O embate das causas comuns ou coletivas defendidas por cada representante é suposto se dar pela avaliação de qual ou quais delas oferecem as maiores vantagens e os menores danos para a comunidade como um todo, decorrendo, pois, no âmbito da argumentação técnica, onde com exclusividade é esperado resolver-se. O uso do embate  no nível da causa própria de cada representante, portanto, deveria ser desnecessário, sendo sinal de algum tipo de fragilidade do tecido político quando presente, tendendo a disseminar-se e a prevalecer, caso providências não sejam tomadas para estancá-lo ou para, no mínimo, mantê-lo em patamares toleráveis. Perdido esse controle mínimo sobre ele, tende a tornar-se a face visível das assembléias de representantes, postergando ou eliminando por completo o debate sobre as causas comuns.

O único fator com capacidade suficiente para contornar assmbleias de representantes em caos ou estagnadas é a opinião pública forte ou organizada, que pode agir tanto diretamente, pela massa de cidadãos, quanto indiretamente, quando apóia em massa um representante e assim o capacita a resover o óbice, recolocando em pauta a discussão das causas coletivas. É entretanto possível que o embate de causas próprias dos representantes contamine as massas, impedindo-as de tomar as rédeas da situação, impedindo-as de organizar-se, desse modo pavimentando o caminho para a desordem geral, o embate disseminado, a guerra civil. Circunstâncias como essa tendem a permanecer indefinidamente ou até que as perdas determinem seja a eliminação ou o suficiente enfraquecimento de uma ou mais das facções envolvidas, seja a trégua e a negociação, que não passa do estabelecimento ou restabelecimento das causas comuns.

Diante desta exposição é possível talvez mensurar a estabilidade de uma nação e os riscos a que está sujeita avaliando-se o comportamento dos representantes quanto ao uso ou abuso do embate de causas próprias enquanto dispositivo de pressão para a viabilização das causas coletivas que debatem.

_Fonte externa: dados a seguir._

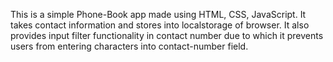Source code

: This is a simple Phone-Book app made using HTML, CSS, JavaScript. 
It takes contact information and stores into localstorage of browser.
It also provides input filter functionality in contact number due to which it prevents users from 
entering characters into contact-number field.
 
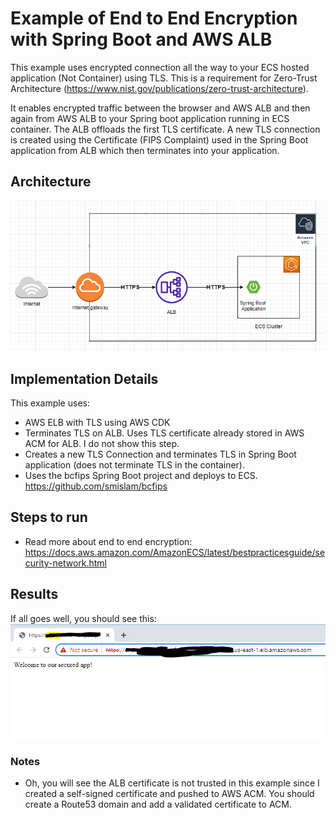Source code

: # Example of End to End Encryption with Spring Boot and AWS ALB

This example uses encrypted connection all the way to your ECS hosted application (Not Container) using TLS.  This is a requirement for Zero-Trust Architecture (https://www.nist.gov/publications/zero-trust-architecture).

It enables encrypted traffic between the browser and AWS ALB and then again from AWS ALB to your Spring boot application running in ECS container.  The ALB offloads the first TLS certificate.  A new TLS connection is created using the Certificate (FIPS Complaint) used in the Spring Boot application from ALB which then terminates into your application.

## Architecture
![image](e2e-tls-architecture.PNG "End to End Encryption with AWS ALB and Spring Boot")

## Implementation Details
This example uses:
* AWS ELB with TLS using AWS CDK
* Terminates TLS on ALB.  Uses TLS certificate already stored in AWS ACM for ALB.  I do not show this step.
* Creates a new TLS Connection and terminates TLS in Spring Boot application (does not terminate TLS in the container).
* Uses the bcfips Spring Boot project and deploys to ECS. https://github.com/smislam/bcfips 

## Steps to run
* Read more about end to end encryption:  https://docs.aws.amazon.com/AmazonECS/latest/bestpracticesguide/security-network.html

## Results
If all goes well, you should see this:
![image](e2e-encryption.PNG "End to End Encryption with AWS ALB and Spring Boot")

### Notes
* Oh, you will see the ALB certificate is not trusted in this example since I created a self-signed certificate and pushed to AWS ACM.  You should create a Route53 domain and add a validated certificate to ACM.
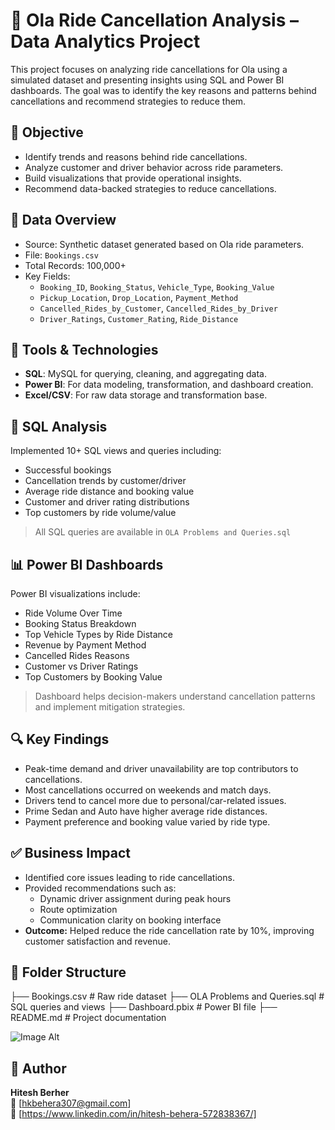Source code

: # 🚖 Ola Ride Cancellation Analysis – Data Analytics Project

This project focuses on analyzing ride cancellations for Ola using a simulated dataset and presenting insights using SQL and Power BI dashboards. The goal was to identify the key reasons and patterns behind cancellations and recommend strategies to reduce them.

## 🧠 Objective

- Identify trends and reasons behind ride cancellations.
- Analyze customer and driver behavior across ride parameters.
- Build visualizations that provide operational insights.
- Recommend data-backed strategies to reduce cancellations.

## 📁 Data Overview

- Source: Synthetic dataset generated based on Ola ride parameters.
- File: `Bookings.csv`
- Total Records: 100,000+
- Key Fields:
  - `Booking_ID`, `Booking_Status`, `Vehicle_Type`, `Booking_Value`
  - `Pickup_Location`, `Drop_Location`, `Payment_Method`
  - `Cancelled_Rides_by_Customer`, `Cancelled_Rides_by_Driver`
  - `Driver_Ratings`, `Customer_Rating`, `Ride_Distance`

## 🧰 Tools & Technologies

- **SQL**: MySQL for querying, cleaning, and aggregating data.
- **Power BI**: For data modeling, transformation, and dashboard creation.
- **Excel/CSV**: For raw data storage and transformation base.

## 🧮 SQL Analysis

Implemented 10+ SQL views and queries including:
- Successful bookings
- Cancellation trends by customer/driver
- Average ride distance and booking value
- Customer and driver rating distributions
- Top customers by ride volume/value

> All SQL queries are available in `OLA Problems and Queries.sql`

## 📊 Power BI Dashboards

Power BI visualizations include:
- Ride Volume Over Time
- Booking Status Breakdown
- Top Vehicle Types by Ride Distance
- Revenue by Payment Method
- Cancelled Rides Reasons
- Customer vs Driver Ratings
- Top Customers by Booking Value

> Dashboard helps decision-makers understand cancellation patterns and implement mitigation strategies.

## 🔍 Key Findings

- Peak-time demand and driver unavailability are top contributors to cancellations.
- Most cancellations occurred on weekends and match days.
- Drivers tend to cancel more due to personal/car-related issues.
- Prime Sedan and Auto have higher average ride distances.
- Payment preference and booking value varied by ride type.

## ✅ Business Impact

- Identified core issues leading to ride cancellations.
- Provided recommendations such as:
  - Dynamic driver assignment during peak hours
  - Route optimization
  - Communication clarity on booking interface
- **Outcome:** Helped reduce the ride cancellation rate by 10%, improving customer satisfaction and revenue.

## 📌 Folder Structure
├── Bookings.csv # Raw ride dataset
├── OLA Problems and Queries.sql # SQL queries and views
├── Dashboard.pbix # Power BI file
├── README.md # Project documentation

 ![Image Alt]()



## 📢 Author
**Hitesh Berher**  
📧 [hkbehera307@gmail.com]  
🔗 [https://www.linkedin.com/in/hitesh-behera-572838367/]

A maior visibilidade do debate sobre causas coletivas, então, é sinal de o sistema conservar-se estável e quanto mais visível é o embate de causas próprias, maiores a instabilidade e o risco de contaminação da esfera dos cidadãos. Há também a circunstância de entre os representantes prevalecer o embate de causas próprias e este não ter a visibilidade que lhe caberia, sinalilzando a possibilidade de o embate em torno às causas comuns estar sendo utilizado como cortina de fumaça para o outro, o que seria detectável pelos recorrentes impasses ou alguma estagnação do país determinada pela escassa coerência dos projetos aprovados, ocorrendo mais perdas do que ganhos para a população em geral.

Assim que em termos ideais é imprescindível que a causa própria de um representante e a causa comum, por ele representada, se impossível coincidirem, sejam quase a mesma ou tenha esta última a anterior por eixo, de modo a garantir que a consecução de uma se articule na consecução da outra inevitavelmente. Fora dessa perspectiva a atividade política representativa não procede, estanca. Isto porque o princípio por trás desse panorama estabelece que só se vive em causa própria ou em causa nenhuma.